Visa and MasterCard could get access to $8.4tn Chinese card payment market
China will let foreign payment card firms operate in the country under rules issued on 7 June, according to Reuters.
The announcement gives Visa and MasterCard the opportunity to tap into a CNY 55 trillion ($8.4 trillion) card payment market.
Both companies have been lobbying for more than ten years for direct access to China’s cards market, which is predicted to become the world’s biggest by 2020.
According to the People’s Bank of China, bank card consumer transactions reached CNY 55 trillion in 2015, accounting for 48% of total social consumption.
The market is dominated by state-run China UnionPay. It recently signed a five-year deal with VocaLink, which will enable UnionPay cardholders to access ATMs in the UK and continental Europe.
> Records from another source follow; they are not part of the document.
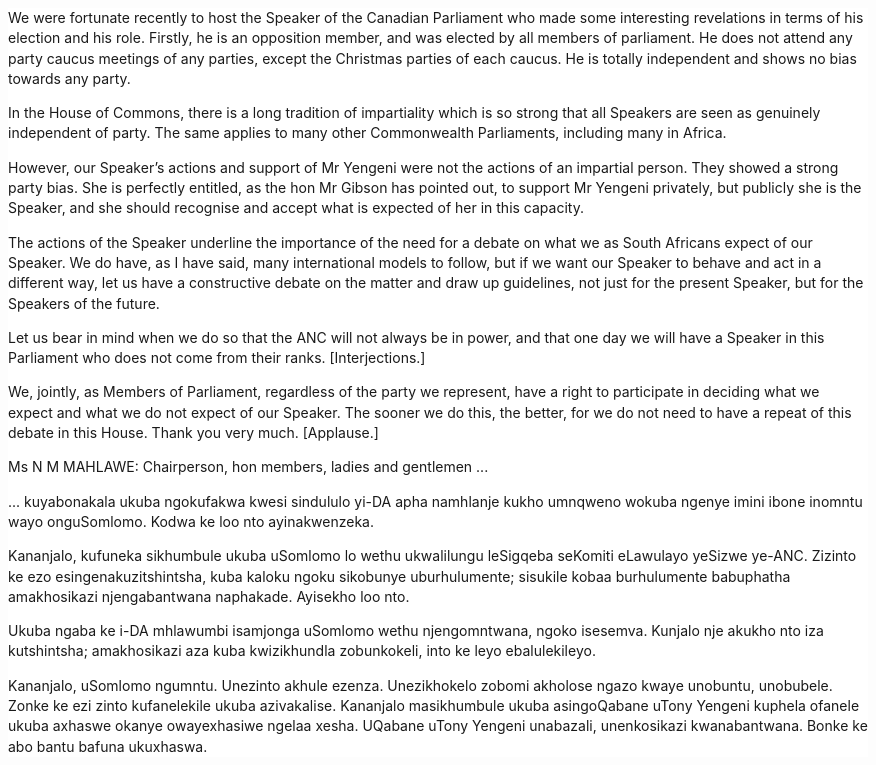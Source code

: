 We were fortunate recently to host the Speaker of the Canadian Parliament
who made some interesting revelations in terms of his election and his
role. Firstly, he is an opposition member, and was elected by all members
of parliament. He does not attend any party caucus meetings of any parties,
except the Christmas parties of each caucus. He is totally independent and
shows no bias towards any party.

In the House of Commons, there is a long tradition of impartiality which is
so strong that all Speakers are seen as genuinely independent of party. The
same applies to many other Commonwealth Parliaments, including many in
Africa.

However, our Speaker’s actions and support of Mr Yengeni were not the
actions of an impartial person. They showed a strong party bias. She is
perfectly entitled, as the hon Mr Gibson has pointed out, to support Mr
Yengeni privately, but publicly she is the Speaker, and she should
recognise and accept what is expected of her in this capacity.

The actions of the Speaker underline the importance of the need for a
debate on what we as South Africans expect of our Speaker. We do have, as I
have said, many international models to follow, but if we want our Speaker
to behave and act in a different way, let us have a constructive debate on
the matter and draw up guidelines, not just for the present Speaker, but
for the Speakers of the future.

Let us bear in mind when we do so that the ANC will not always be in power,
and that one day we will have a Speaker in this Parliament who does not
come from their ranks. [Interjections.]

We, jointly, as Members of Parliament, regardless of the party we
represent, have a right to participate in deciding what we expect and what
we do not expect of our Speaker. The sooner we do this, the better, for we
do not need to have a repeat of this debate in this House. Thank you very
much. [Applause.]

Ms N M MAHLAWE: Chairperson, hon members, ladies and gentlemen ...

... kuyabonakala ukuba ngokufakwa kwesi sindululo yi-DA apha namhlanje
kukho umnqweno wokuba ngenye imini ibone inomntu wayo onguSomlomo. Kodwa ke
loo nto ayinakwenzeka.

Kananjalo, kufuneka sikhumbule ukuba uSomlomo lo wethu ukwalilungu
leSigqeba seKomiti eLawulayo yeSizwe ye-ANC. Zizinto ke ezo
esingenakuzitshintsha, kuba kaloku ngoku sikobunye uburhulumente; sisukile
kobaa burhulumente babuphatha amakhosikazi njengabantwana naphakade.
Ayisekho loo nto.

Ukuba ngaba ke i-DA mhlawumbi isamjonga uSomlomo wethu njengomntwana, ngoko
isesemva. Kunjalo nje akukho nto iza kutshintsha; amakhosikazi aza kuba
kwizikhundla zobunkokeli, into ke leyo ebalulekileyo.

Kananjalo, uSomlomo ngumntu. Unezinto akhule ezenza. Unezikhokelo zobomi
akholose ngazo kwaye unobuntu, unobubele. Zonke ke ezi zinto kufanelekile
ukuba azivakalise.
Kananjalo masikhumbule ukuba asingoQabane uTony Yengeni kuphela ofanele
ukuba axhaswe okanye owayexhasiwe ngelaa xesha. UQabane uTony Yengeni
unabazali, unenkosikazi kwanabantwana. Bonke ke abo bantu bafuna ukuxhaswa.
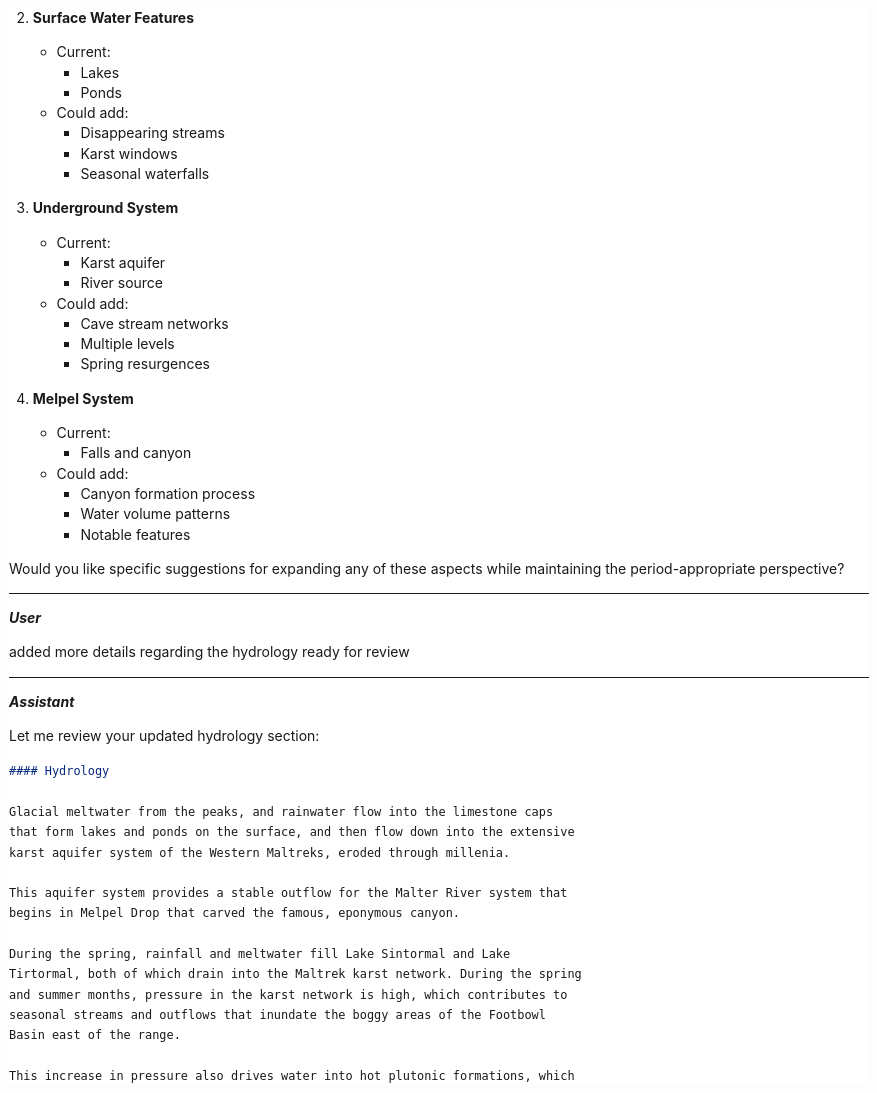 2. **Surface Water Features**
   - Current:
     - Lakes
     - Ponds
   - Could add:
     - Disappearing streams
     - Karst windows
     - Seasonal waterfalls

3. **Underground System**
   - Current:
     - Karst aquifer
     - River source
   - Could add:
     - Cave stream networks
     - Multiple levels
     - Spring resurgences

4. **Melpel System**
   - Current:
     - Falls and canyon
   - Could add:
     - Canyon formation process
     - Water volume patterns
     - Notable features

Would you like specific suggestions for expanding any of these aspects while 
maintaining the period-appropriate perspective?

---

_**User**_

added more details regarding the hydrology ready for review

---

_**Assistant**_



















Let me review your updated hydrology section:

```markdown:site/content/locations/the-maltreks.md
#### Hydrology

Glacial meltwater from the peaks, and rainwater flow into the limestone caps
that form lakes and ponds on the surface, and then flow down into the extensive
karst aquifer system of the Western Maltreks, eroded through millenia.

This aquifer system provides a stable outflow for the Malter River system that
begins in Melpel Drop that carved the famous, eponymous canyon.

During the spring, rainfall and meltwater fill Lake Sintormal and Lake
Tirtormal, both of which drain into the Maltrek karst network. During the spring
and summer months, pressure in the karst network is high, which contributes to
seasonal streams and outflows that inundate the boggy areas of the Footbowl
Basin east of the range.

This increase in pressure also drives water into hot plutonic formations, which
```
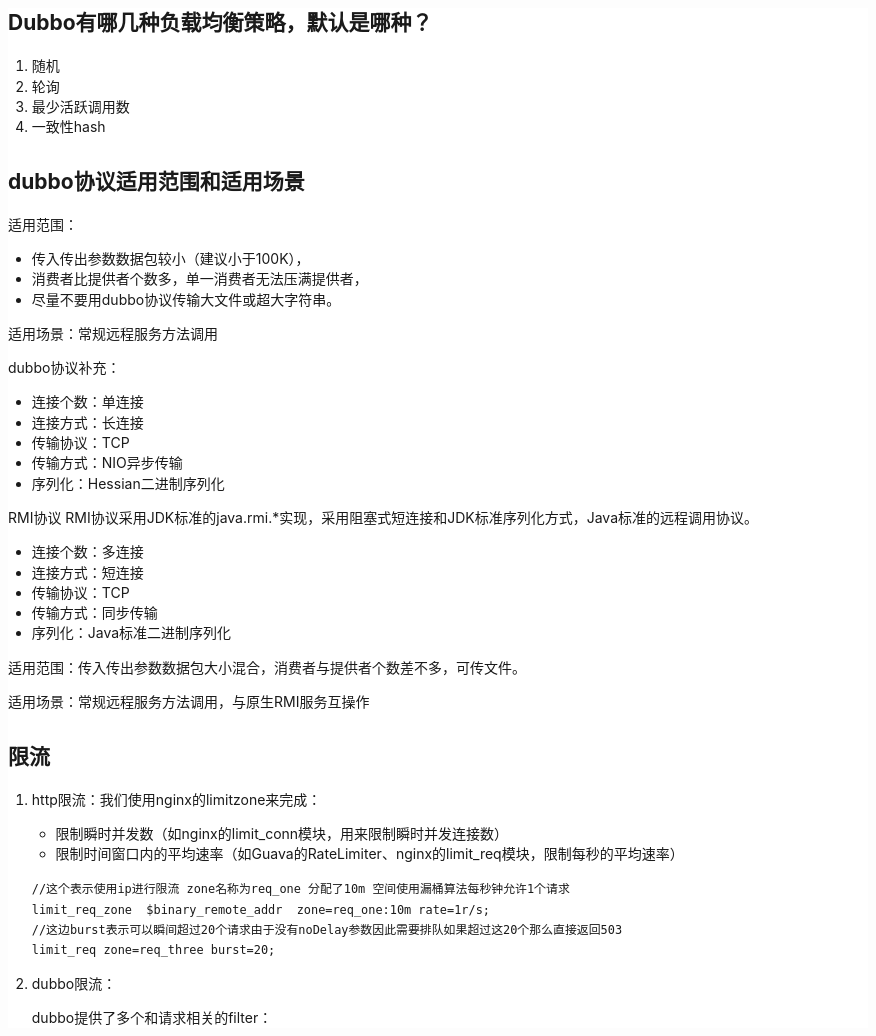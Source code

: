 
## Dubbo有哪⼏种负载均衡策略，默认是哪种？

1. 随机
2. 轮询
3. 最少活跃调用数
4. 一致性hash

## dubbo协议适用范围和适用场景
适用范围：

- 传入传出参数数据包较小（建议小于100K），
- 消费者比提供者个数多，单一消费者无法压满提供者，
- 尽量不要用dubbo协议传输大文件或超大字符串。

适用场景：常规远程服务方法调用

dubbo协议补充：

- 连接个数：单连接
- 连接方式：长连接
- 传输协议：TCP
- 传输方式：NIO异步传输
- 序列化：Hessian二进制序列化

RMI协议
RMI协议采用JDK标准的java.rmi.*实现，采用阻塞式短连接和JDK标准序列化方式，Java标准的远程调用协议。

- 连接个数：多连接
- 连接方式：短连接
- 传输协议：TCP
- 传输方式：同步传输
- 序列化：Java标准二进制序列化

适用范围：传入传出参数数据包大小混合，消费者与提供者个数差不多，可传文件。

适用场景：常规远程服务方法调用，与原生RMI服务互操作



## 限流
1. http限流：我们使⽤nginx的limitzone来完成：
	- 限制瞬时并发数（如nginx的limit_conn模块，⽤来限制瞬时并发连接数）
	- 限制时间窗⼝内的平均速率（如Guava的RateLimiter、nginx的limit_req模块，限制每秒的平均速率）
	
	```
	//这个表示使⽤ip进⾏限流 zone名称为req_one 分配了10m 空间使⽤漏桶算法每秒钟允许1个请求
	limit_req_zone  $binary_remote_addr  zone=req_one:10m rate=1r/s;
	//这边burst表示可以瞬间超过20个请求由于没有noDelay参数因此需要排队如果超过这20个那么直接返回503
	limit_req zone=req_three burst=20;
	```
2. dubbo限流：
	
	dubbo提供了多个和请求相关的filter：
	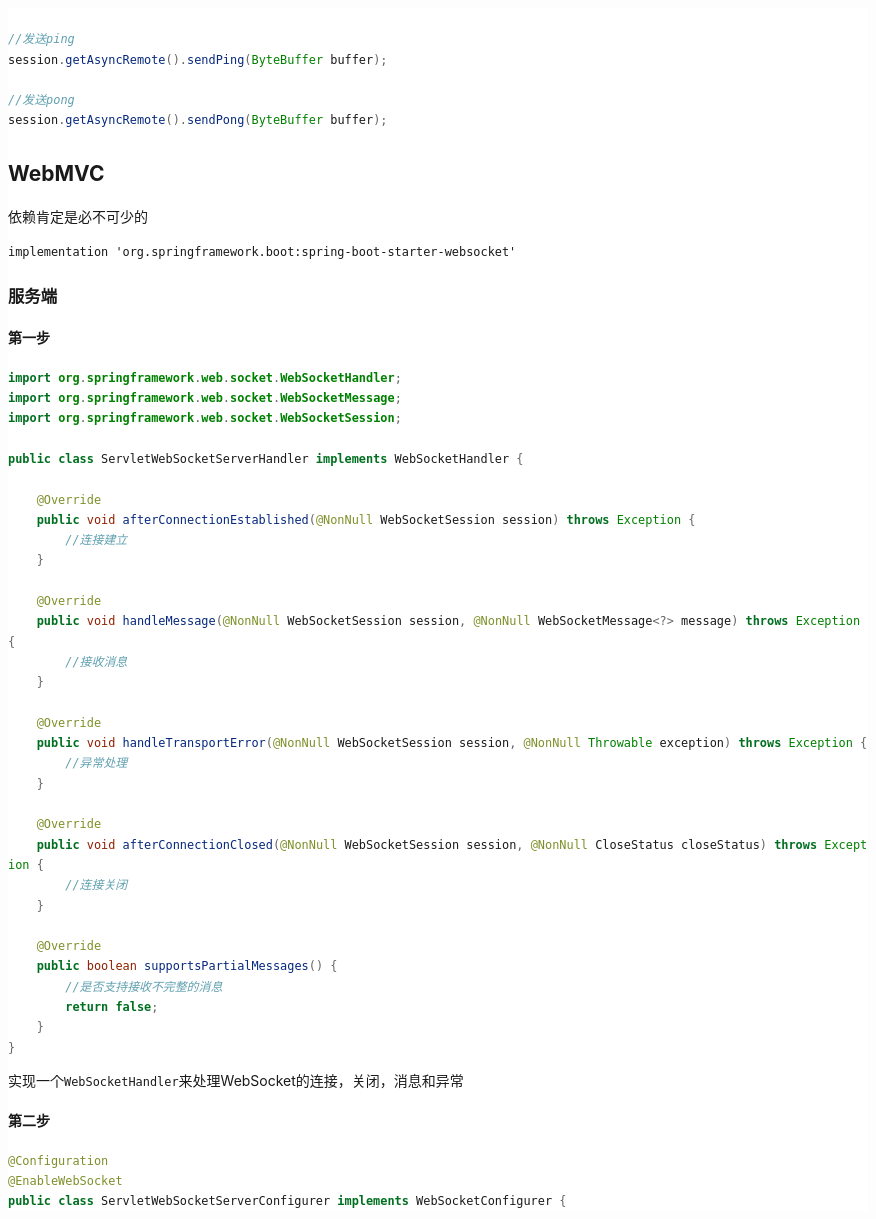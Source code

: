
 ```java

//发送ping
session.getAsyncRemote().sendPing(ByteBuffer buffer);

//发送pong
session.getAsyncRemote().sendPong(ByteBuffer buffer);
```
<a name="WnTPI"></a>
## WebMVC
依赖肯定是必不可少的
```
implementation 'org.springframework.boot:spring-boot-starter-websocket'
```
<a name="Zz11V"></a>
### 服务端
<a name="gL076"></a>
#### 第一步
```java
import org.springframework.web.socket.WebSocketHandler;
import org.springframework.web.socket.WebSocketMessage;
import org.springframework.web.socket.WebSocketSession;

public class ServletWebSocketServerHandler implements WebSocketHandler {

    @Override
    public void afterConnectionEstablished(@NonNull WebSocketSession session) throws Exception {
        //连接建立
    }

    @Override
    public void handleMessage(@NonNull WebSocketSession session, @NonNull WebSocketMessage<?> message) throws Exception {
        //接收消息
    }

    @Override
    public void handleTransportError(@NonNull WebSocketSession session, @NonNull Throwable exception) throws Exception {
        //异常处理
    }

    @Override
    public void afterConnectionClosed(@NonNull WebSocketSession session, @NonNull CloseStatus closeStatus) throws Exception {
        //连接关闭
    }

    @Override
    public boolean supportsPartialMessages() {
        //是否支持接收不完整的消息
        return false;
    }
}
```
实现一个`WebSocketHandler`来处理WebSocket的连接，关闭，消息和异常
<a name="XboPp"></a>
#### 第二步
```java
@Configuration
@EnableWebSocket
public class ServletWebSocketServerConfigurer implements WebSocketConfigurer {
```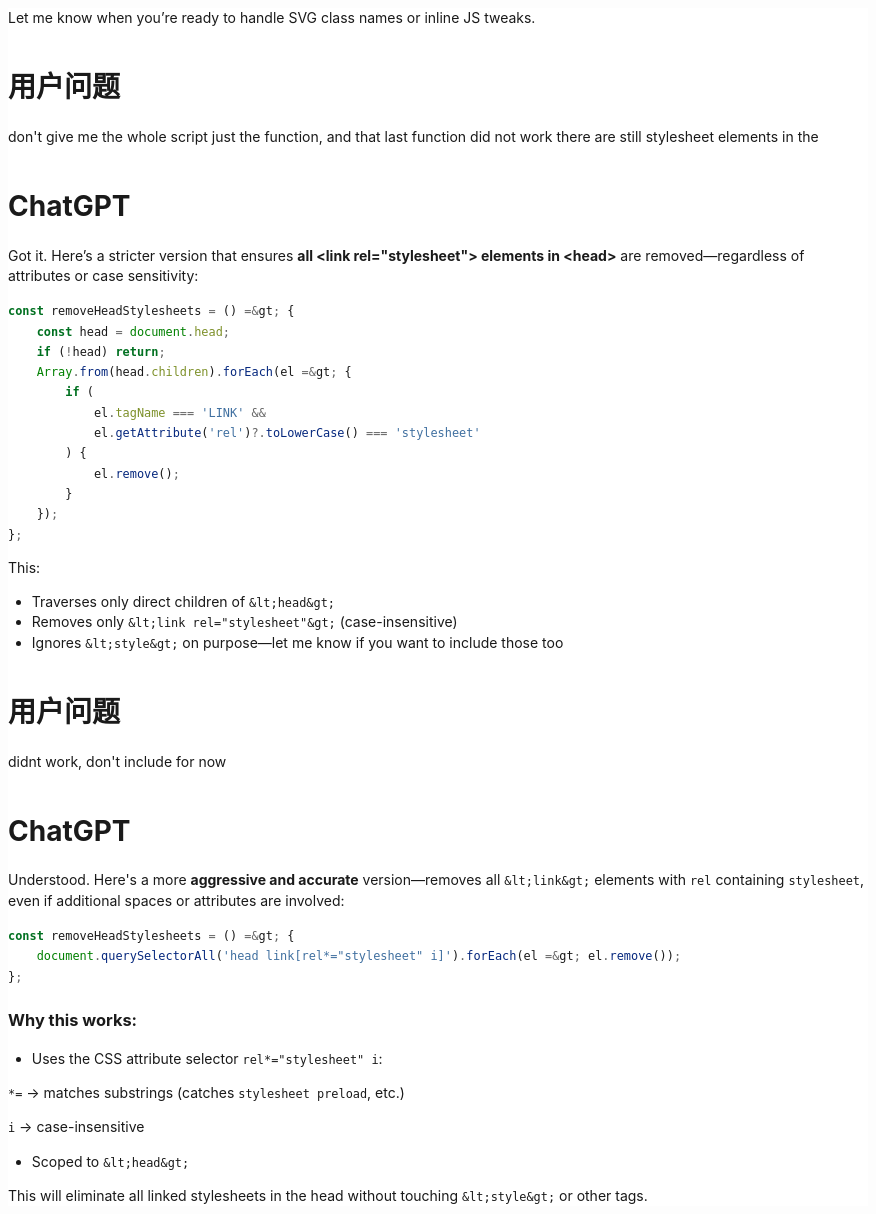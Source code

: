 Let me know when you’re ready to handle SVG class names or inline JS tweaks.
# 用户问题
don't give me the whole script just the function, and that last function did not work there are still stylesheet  elements in the
# ChatGPT
Got it. Here’s a stricter version that ensures **all &lt;link rel="stylesheet"&gt; elements in &lt;head&gt;** are removed—regardless of attributes or case sensitivity:


```javascript
const removeHeadStylesheets = () =&gt; {
    const head = document.head;
    if (!head) return;
    Array.from(head.children).forEach(el =&gt; {
        if (
            el.tagName === 'LINK' &&
            el.getAttribute('rel')?.toLowerCase() === 'stylesheet'
        ) {
            el.remove();
        }
    });
};
```


This:


- Traverses only direct children of `&lt;head&gt;`
- Removes only `&lt;link rel="stylesheet"&gt;` (case-insensitive)
- Ignores `&lt;style&gt;` on purpose—let me know if you want to include those too
# 用户问题
didnt work, don't include  for now
# ChatGPT
Understood. Here's a more **aggressive and accurate** version—removes all `&lt;link&gt;` elements with `rel` containing `stylesheet`, even if additional spaces or attributes are involved:


```javascript
const removeHeadStylesheets = () =&gt; {
    document.querySelectorAll('head link[rel*="stylesheet" i]').forEach(el =&gt; el.remove());
};
```


### Why this works:


- Uses the CSS attribute selector `rel*="stylesheet" i`:


`*=` → matches substrings (catches `stylesheet preload`, etc.)


`i` → case-insensitive
- Scoped to `&lt;head&gt;`

This will eliminate all linked stylesheets in the head without touching `&lt;style&gt;` or other tags.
Reuters says the rules issued by the central bank and the China Banking Regulatory Commission require applicants to hold CNY 1 billion ($152.2 million) in registered capital in a local company.
“Foreign bank card companies must also meet China’s national security and cyber security standards and be locally based,” says Reuters.
This opening up of China has taken a while.
In 2012, a ruling by the World Trade Organisation (WTO) found China was discriminating against US credit card firms.
Following that ruling, China’s State Council said the country would allow foreign companies to operate bank card clearing businesses.
Now, four years after the WTO ruling, China’s central bank says: “In the future there will be more diverse participants in the domestic bank card market, with many bank card brands competing on a level field.”
Once firms have submitted their applications, the central bank will have 90 days to decide whether to grant an approval. Once approved, companies will have a year to set up operations.
Visa, MasterCard and UnionPay all said they welcomed the new rules, but had nothing else of interest to add.